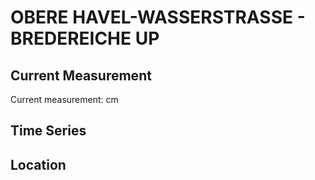 # OBERE HAVEL-WASSERSTRASSE - BREDEREICHE UP

## Current Measurement

Current measurement: <Value topic="rivers/pegel-online/OHW/BREDEREICHE_UP/measurementValue"/> cm

## Time Series

<TimeSeries topic="rivers/pegel-online/OHW/BREDEREICHE_UP/measurementValue" period="week" />

## Location

<WorldMap>
  <Marker lat="53.134798312036104" lon="13.241417873259582" labelTopic="rivers/pegel-online/OHW/BREDEREICHE_UP" />
</WorldMap>
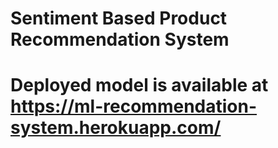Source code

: #  Sentiment Based Product Recommendation System
#  Deployed model is available at https://ml-recommendation-system.herokuapp.com/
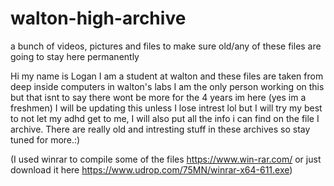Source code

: # walton-high-archive
a bunch of videos, pictures and files to make sure old/any of these files are going to stay here permanently 

Hi my name is Logan I am a student at walton and these files are taken from deep inside computers in walton's labs I am the only person working on this but that isnt to say there wont be more for the 4 years im here (yes im a freshmen) I will be updating this unless I lose intrest lol but I will try my best to not let my adhd get to me, I will also put all the info i can find on the file I archive. There are really old and intresting stuff in these archives so stay tuned for more.:)

(I used winrar to compile some of the files https://www.win-rar.com/ or just download it here https://www.udrop.com/75MN/winrar-x64-611.exe)
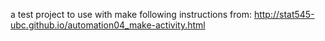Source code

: a test project to use with make
following instructions from:
http://stat545-ubc.github.io/automation04_make-activity.html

TASK OBJECTIVE:
All of the data is to be reproduced exactly, with the pictures left out.

OUTPUT BELOW:
 # OBERE HAVEL-WASSERSTRASSE - BREDEREICHE UP

## Current Measurement

Current measurement: <Value topic="rivers/pegel-online/OHW/BREDEREICHE_UP/measurementValue"/> cm

## Time Series

<TimeSeries topic="rivers/pegel-online/OHW/BREDEREICHE_UP/measurementValue" period="week" />

## Location

<WorldMap>
  <Marker lat="53.134798312036104" lon="13.241417873259582" labelTopic="rivers/pegel-online/OHW/BREDEREICHE_UP" />
</WorldMap>
Source code

: #  Sentiment Based Product Recommendation System
#  Deployed model is available at https://ml-recommendation-system.herokuapp.com/
Source code

: # walton-high-archive
a bunch of videos, pictures and files to make sure old/any of these files are going to stay here permanently 

Hi my name is Logan I am a student at walton and these files are taken from deep inside computers in walton's labs I am the only person working on this but that isnt to say there wont be more for the 4 years im here (yes im a freshmen) I will be updating this unless I lose intrest lol but I will try my best to not let my adhd get to me, I will also put all the info i can find on the file I archive. There are really old and intresting stuff in these archives so stay tuned for more.:)

(I used winrar to compile some of the files https://www.win-rar.com/ or just download it here https://www.udrop.com/75MN/winrar-x64-611.exe)
Source code

: a test project to use with make
following instructions from:
http://stat545-ubc.github.io/automation04_make-activity.html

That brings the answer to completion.